Even Anne-Marie Slaughter would say that her maternal drive ultimately superseded her professional one, which is why she was unable to achieve more in her huge State Department job. She had a troubled kid at home. Thus the policy solutions she proposes do not dispel the mind-sets that continue to haunt American couples: In a world where men still run things and women still feel drawn to the kitchen and the nursery, an army of flextime females might lock in a second-class tier of workers who will never be able to compete with men for the top jobs. “That’s the criticism of my piece that I worry most about,” Slaughter says. “If that turns out to be true, I’ll have to live with it forever.”

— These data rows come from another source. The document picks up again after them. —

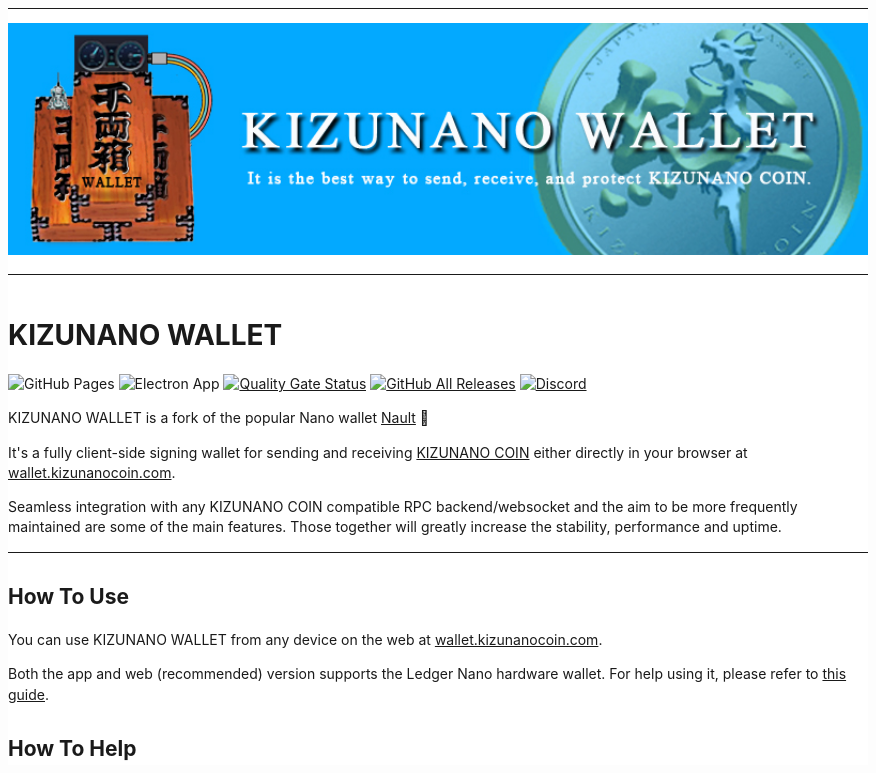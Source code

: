 <hr />
<div align="center">
    <img src="src/assets/img/preview.jpg" alt="Logo" width='100%' height='auto'/>
</div>
<hr />

# KIZUNANO WALLET

![GitHub Pages](https://github.com/Nault/Nault/workflows/GitHub%20Pages/badge.svg)
![Electron App](https://github.com/Nault/Nault/workflows/Electron%20App/badge.svg)
[![Quality Gate Status](https://sonarcloud.io/api/project_badges/measure?project=Nault_Nault&metric=alert_status)](https://sonarcloud.io/dashboard?id=Nault_Nault)
[![GitHub All Releases](https://img.shields.io/github/downloads/nault/nault/total)](https://github.com/kizunanocoin/web-wallet/releases/latest)
[![Discord](https://img.shields.io/badge/discord-join%20chat-orange.svg)](https://chat.kizunanocoin.com/)

KIZUNANO WALLET is a fork of the popular Nano wallet [Nault](https://github.com/Nault/Nault) 💙

It's a fully client-side signing wallet for sending and receiving [KIZUNANO COIN](https://github.com/kizunanocoin/node) either directly in your browser at [wallet.kizunanocoin.com](https://wallet.kizunanocoin.com).

Seamless integration with any KIZUNANO COIN compatible RPC backend/websocket and the aim to be more frequently maintained are some of the main features. Those together will greatly increase the stability, performance and uptime.

___

## How To Use

You can use KIZUNANO WALLET from any device on the web at [wallet.kizunanocoin.com](https://wallet.kizunanocoin.com).

Both the app and web (recommended) version supports the Ledger Nano hardware wallet. For help using it, please refer to [this guide](https://docs.nault.cc/2020/08/04/ledger-guide.html).

## How To Help
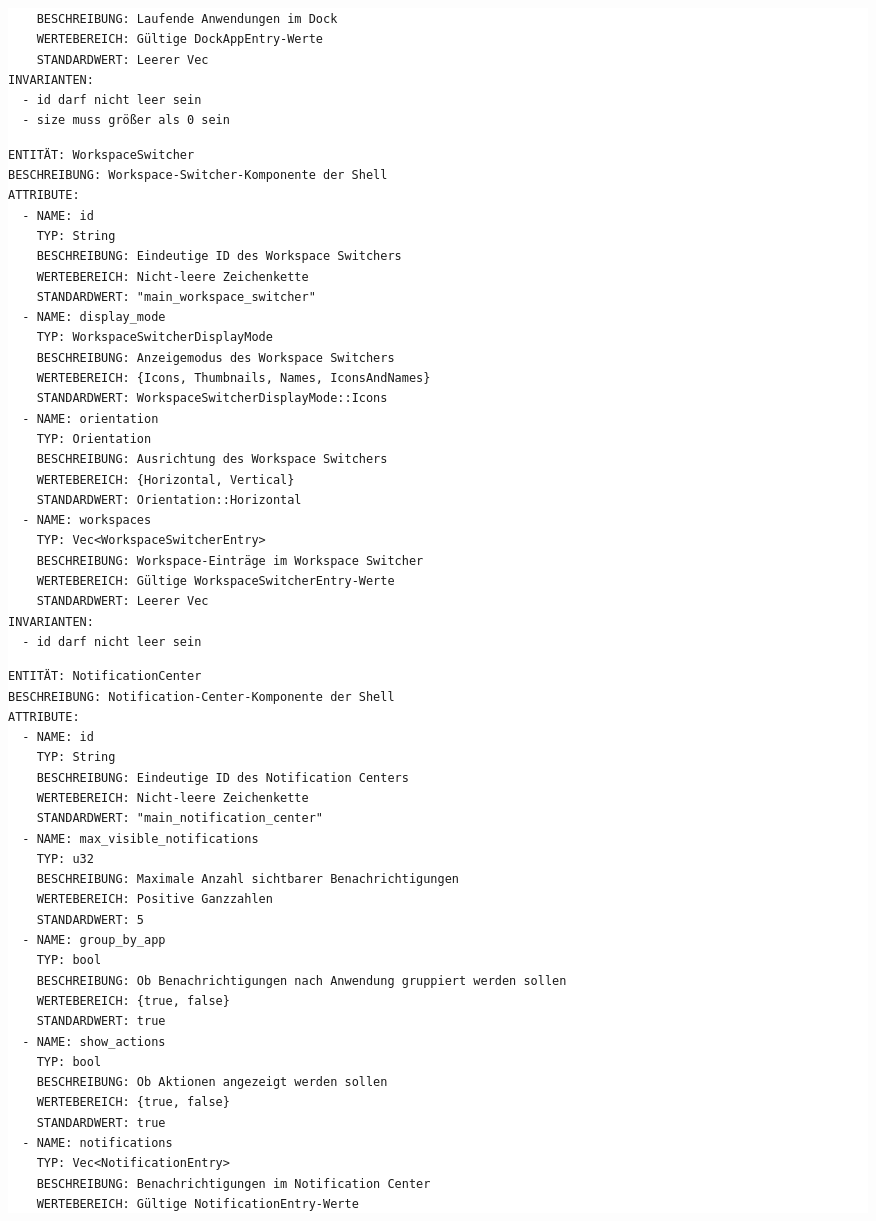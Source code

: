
 ```
    BESCHREIBUNG: Laufende Anwendungen im Dock
    WERTEBEREICH: Gültige DockAppEntry-Werte
    STANDARDWERT: Leerer Vec
INVARIANTEN:
  - id darf nicht leer sein
  - size muss größer als 0 sein
```

```
ENTITÄT: WorkspaceSwitcher
BESCHREIBUNG: Workspace-Switcher-Komponente der Shell
ATTRIBUTE:
  - NAME: id
    TYP: String
    BESCHREIBUNG: Eindeutige ID des Workspace Switchers
    WERTEBEREICH: Nicht-leere Zeichenkette
    STANDARDWERT: "main_workspace_switcher"
  - NAME: display_mode
    TYP: WorkspaceSwitcherDisplayMode
    BESCHREIBUNG: Anzeigemodus des Workspace Switchers
    WERTEBEREICH: {Icons, Thumbnails, Names, IconsAndNames}
    STANDARDWERT: WorkspaceSwitcherDisplayMode::Icons
  - NAME: orientation
    TYP: Orientation
    BESCHREIBUNG: Ausrichtung des Workspace Switchers
    WERTEBEREICH: {Horizontal, Vertical}
    STANDARDWERT: Orientation::Horizontal
  - NAME: workspaces
    TYP: Vec<WorkspaceSwitcherEntry>
    BESCHREIBUNG: Workspace-Einträge im Workspace Switcher
    WERTEBEREICH: Gültige WorkspaceSwitcherEntry-Werte
    STANDARDWERT: Leerer Vec
INVARIANTEN:
  - id darf nicht leer sein
```

```
ENTITÄT: NotificationCenter
BESCHREIBUNG: Notification-Center-Komponente der Shell
ATTRIBUTE:
  - NAME: id
    TYP: String
    BESCHREIBUNG: Eindeutige ID des Notification Centers
    WERTEBEREICH: Nicht-leere Zeichenkette
    STANDARDWERT: "main_notification_center"
  - NAME: max_visible_notifications
    TYP: u32
    BESCHREIBUNG: Maximale Anzahl sichtbarer Benachrichtigungen
    WERTEBEREICH: Positive Ganzzahlen
    STANDARDWERT: 5
  - NAME: group_by_app
    TYP: bool
    BESCHREIBUNG: Ob Benachrichtigungen nach Anwendung gruppiert werden sollen
    WERTEBEREICH: {true, false}
    STANDARDWERT: true
  - NAME: show_actions
    TYP: bool
    BESCHREIBUNG: Ob Aktionen angezeigt werden sollen
    WERTEBEREICH: {true, false}
    STANDARDWERT: true
  - NAME: notifications
    TYP: Vec<NotificationEntry>
    BESCHREIBUNG: Benachrichtigungen im Notification Center
    WERTEBEREICH: Gültige NotificationEntry-Werte
```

Even as she enjoys her new life, Kelly Makino misses certain things about her old one. She misses getting dressed for work in clothes that have buttons and hems and sexy shoes to match. She misses “eating lunch with chopsticks,” a euphemism for a universe of cuisine beyond chopped fruit and yogurt cups. She acknowledges the little luxuries of an office: a desk, a quiet cup of coffee, sick days. She misses her work friends—it is vexing trying to find the same hours free—and the validation that bosses and colleagues offer for a job well done. “There is no way my wonderful, loving family can fill that need,” she says. In February, a few months after I met the Makinos at their home in New Jersey, they moved to the suburbs of Washington, D.C., for Alvin’s job. Out of her element and detached from her old network, she is, for the first time since quitting work, bored.

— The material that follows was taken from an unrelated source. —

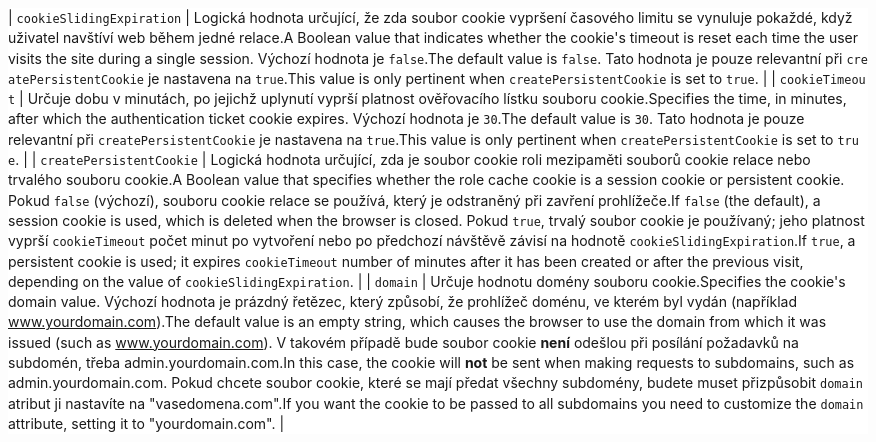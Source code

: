 | `cookieSlidingExpiration` |                                                                                                                                                                                                                                                  <span data-ttu-id="d1b95-177">Logická hodnota určující, že zda soubor cookie vypršení časového limitu se vynuluje pokaždé, když uživatel navštíví web během jedné relace.</span><span class="sxs-lookup"><span data-stu-id="d1b95-177">A Boolean value that indicates whether the cookie's timeout is reset each time the user visits the site during a single session.</span></span> <span data-ttu-id="d1b95-178">Výchozí hodnota je `false`.</span><span class="sxs-lookup"><span data-stu-id="d1b95-178">The default value is `false`.</span></span> <span data-ttu-id="d1b95-179">Tato hodnota je pouze relevantní při `createPersistentCookie` je nastavena na `true`.</span><span class="sxs-lookup"><span data-stu-id="d1b95-179">This value is only pertinent when `createPersistentCookie` is set to `true`.</span></span>                                                                                                                                                                                                                                                  |
|      `cookieTimeout`      |                                                                                                                                                                                                                                                                         <span data-ttu-id="d1b95-180">Určuje dobu v minutách, po jejichž uplynutí vyprší platnost ověřovacího lístku souboru cookie.</span><span class="sxs-lookup"><span data-stu-id="d1b95-180">Specifies the time, in minutes, after which the authentication ticket cookie expires.</span></span> <span data-ttu-id="d1b95-181">Výchozí hodnota je `30`.</span><span class="sxs-lookup"><span data-stu-id="d1b95-181">The default value is `30`.</span></span> <span data-ttu-id="d1b95-182">Tato hodnota je pouze relevantní při `createPersistentCookie` je nastavena na `true`.</span><span class="sxs-lookup"><span data-stu-id="d1b95-182">This value is only pertinent when `createPersistentCookie` is set to `true`.</span></span>                                                                                                                                                                                                                                                                         |
| `createPersistentCookie`  |                                                                                                                                                                   <span data-ttu-id="d1b95-183">Logická hodnota určující, zda je soubor cookie roli mezipaměti souborů cookie relace nebo trvalého souboru cookie.</span><span class="sxs-lookup"><span data-stu-id="d1b95-183">A Boolean value that specifies whether the role cache cookie is a session cookie or persistent cookie.</span></span> <span data-ttu-id="d1b95-184">Pokud `false` (výchozí), souboru cookie relace se používá, který je odstraněný při zavření prohlížeče.</span><span class="sxs-lookup"><span data-stu-id="d1b95-184">If `false` (the default), a session cookie is used, which is deleted when the browser is closed.</span></span> <span data-ttu-id="d1b95-185">Pokud `true`, trvalý soubor cookie je používaný; jeho platnost vyprší `cookieTimeout` počet minut po vytvoření nebo po předchozí návštěvě závisí na hodnotě `cookieSlidingExpiration`.</span><span class="sxs-lookup"><span data-stu-id="d1b95-185">If `true`, a persistent cookie is used; it expires `cookieTimeout` number of minutes after it has been created or after the previous visit, depending on the value of `cookieSlidingExpiration`.</span></span>                                                                                                                                                                    |
|         `domain`          |                                                                                                                                                 <span data-ttu-id="d1b95-186">Určuje hodnotu domény souboru cookie.</span><span class="sxs-lookup"><span data-stu-id="d1b95-186">Specifies the cookie's domain value.</span></span> <span data-ttu-id="d1b95-187">Výchozí hodnota je prázdný řetězec, který způsobí, že prohlížeč doménu, ve kterém byl vydán (například www.yourdomain.com).</span><span class="sxs-lookup"><span data-stu-id="d1b95-187">The default value is an empty string, which causes the browser to use the domain from which it was issued (such as www.yourdomain.com).</span></span> <span data-ttu-id="d1b95-188">V takovém případě bude soubor cookie <strong>není</strong> odešlou při posílání požadavků na subdomén, třeba admin.yourdomain.com.</span><span class="sxs-lookup"><span data-stu-id="d1b95-188">In this case, the cookie will <strong>not</strong> be sent when making requests to subdomains, such as admin.yourdomain.com.</span></span> <span data-ttu-id="d1b95-189">Pokud chcete soubor cookie, které se mají předat všechny subdomény, budete muset přizpůsobit `domain` atribut ji nastavíte na "vasedomena.com".</span><span class="sxs-lookup"><span data-stu-id="d1b95-189">If you want the cookie to be passed to all subdomains you need to customize the `domain` attribute, setting it to "yourdomain.com".</span></span>                                                                                                                                                 |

Kelly loved her old profession and does not want to be painted as betraying the goals of feminism. She prefers to see herself as reaching beyond conventional ideas about what women should do. “I feel like we are evolving into something that is not defined by those who came before us,” she says. By making domesticity her career, she and the other stay-at-home mothers she knows are standing up for values, such as patience, and kindness, and respectful attention to the needs of others, that have little currency in the world of work. Professional status is not the only sign of importance, she says, and financial independence is not the only measure of success.
I press her on this point. What if Alvin dies or leaves her? What if, as her children grow up, she finds herself resenting the fact that all the public accolades accrue to her husband? Kelly wrestles with these questions all the time, but for now she’s convinced she’s chosen the right path. “I know this investment in my family will be paid back when the time is right.” When her kids don’t need her anymore, she’ll figure out what she wants to pursue next. Someday, she’s sure, she’ll have the chance to “play leapfrog” with Alvin; she’ll wind up with a brilliant career, or be a writer, or go back to school. “You have to live in the now. I will deal with later when later comes. I’ll find a way,” she says. “Who knows? Maybe I will be home for ever and ever. Maybe I will have the best-kept lawn on the block for the rest of my life.”